What’s more, there are no federal requirements for short-term coverage to cover the ACA’s essential health benefits or limit cost sharing. All of the best-selling short-term plans sold on eHealth exclude four categories of essential health benefits: preventive services, maternity care, mental health and substance use services, and prescription drugs. Other short-term coverage also excludes various services that would be covered as essential health benefits such as pain disorders, allergy treatments, and occupational and speech therapy.

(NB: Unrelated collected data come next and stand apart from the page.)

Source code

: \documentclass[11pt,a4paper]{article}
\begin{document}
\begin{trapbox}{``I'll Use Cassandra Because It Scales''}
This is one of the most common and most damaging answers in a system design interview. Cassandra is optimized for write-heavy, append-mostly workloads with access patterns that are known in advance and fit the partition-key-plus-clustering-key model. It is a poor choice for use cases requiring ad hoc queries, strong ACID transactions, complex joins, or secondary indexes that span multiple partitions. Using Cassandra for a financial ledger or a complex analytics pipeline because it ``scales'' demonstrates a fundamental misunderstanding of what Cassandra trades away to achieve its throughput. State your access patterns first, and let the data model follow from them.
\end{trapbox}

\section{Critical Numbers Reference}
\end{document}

Cost-sharing designs in short-term coverage leave members facing major, unpredictable financial risk. The out-of-pocket maximum for each best-selling plan is higher than that allowed in individual or employer plans under the ACA, when adjusting for the shorter plan duration. When considering the deductible, the best-selling plans have out-of-pocket maximums ranging from $7,000 to $20,000 for just three months of coverage. In comparison, the ACA limits out-of-pocket maximums to $7,150 for the entire year. 


Looking Forward

The administration may be looking for ways to increase coverage choices for consumers in the individual market. But allowing plans that are only viable for healthy people to be offered for more than three months will further syphon healthy individuals away from traditional health insurance, resulting in a sicker risk pool in the individual market, driving up premiums, and putting the individual insurance market at risk. The benefit of segmenting the market into separate pools of healthy and less healthy people goes almost entirely to the insurers offering short-term coverage. Meanwhile, America’s Health Insurance Plans (AHIP) supports the existing duration limit “to provide long-term stability to the individual market.”

Instead of expanding short-term coverage, consumers of all health statuses and ages will ultimately be better served by federal action to encourage insurers to participate in the individual marketplaces. Short-term coverage does not offer “great value” or “real protection” to consumers, as the senators claimed in their letter. Instead, it puts members at risk and increases premiums for consumers in the individual market. Insurers are already reacting to signs that the Trump administration is not committed to ensuring a robust individual insurance market. Loosening restrictions on short-term coverage will send yet another signal to insurers that the individual market will not be a stable business environment any time soon.  



1 According to data from the National Association of Insurance Commissioners, the average medical loss ratio (MLR) for short-term coverage in 2016 was only 67.4 percent, and the largest insurer had an MLR of only 47.5 percent. These calculations are not determined using the same formula as required of ACA-compliant plans. 

2 For this analysis, we identified the “best-selling” or “most popular” plan available to a 40-year-old male shopping on eHealth in the 14 states the senators represent using the eHealth designation of “best seller”. The complete analysis included a review of 14 plans’ summaries of benefits and exclusions lists.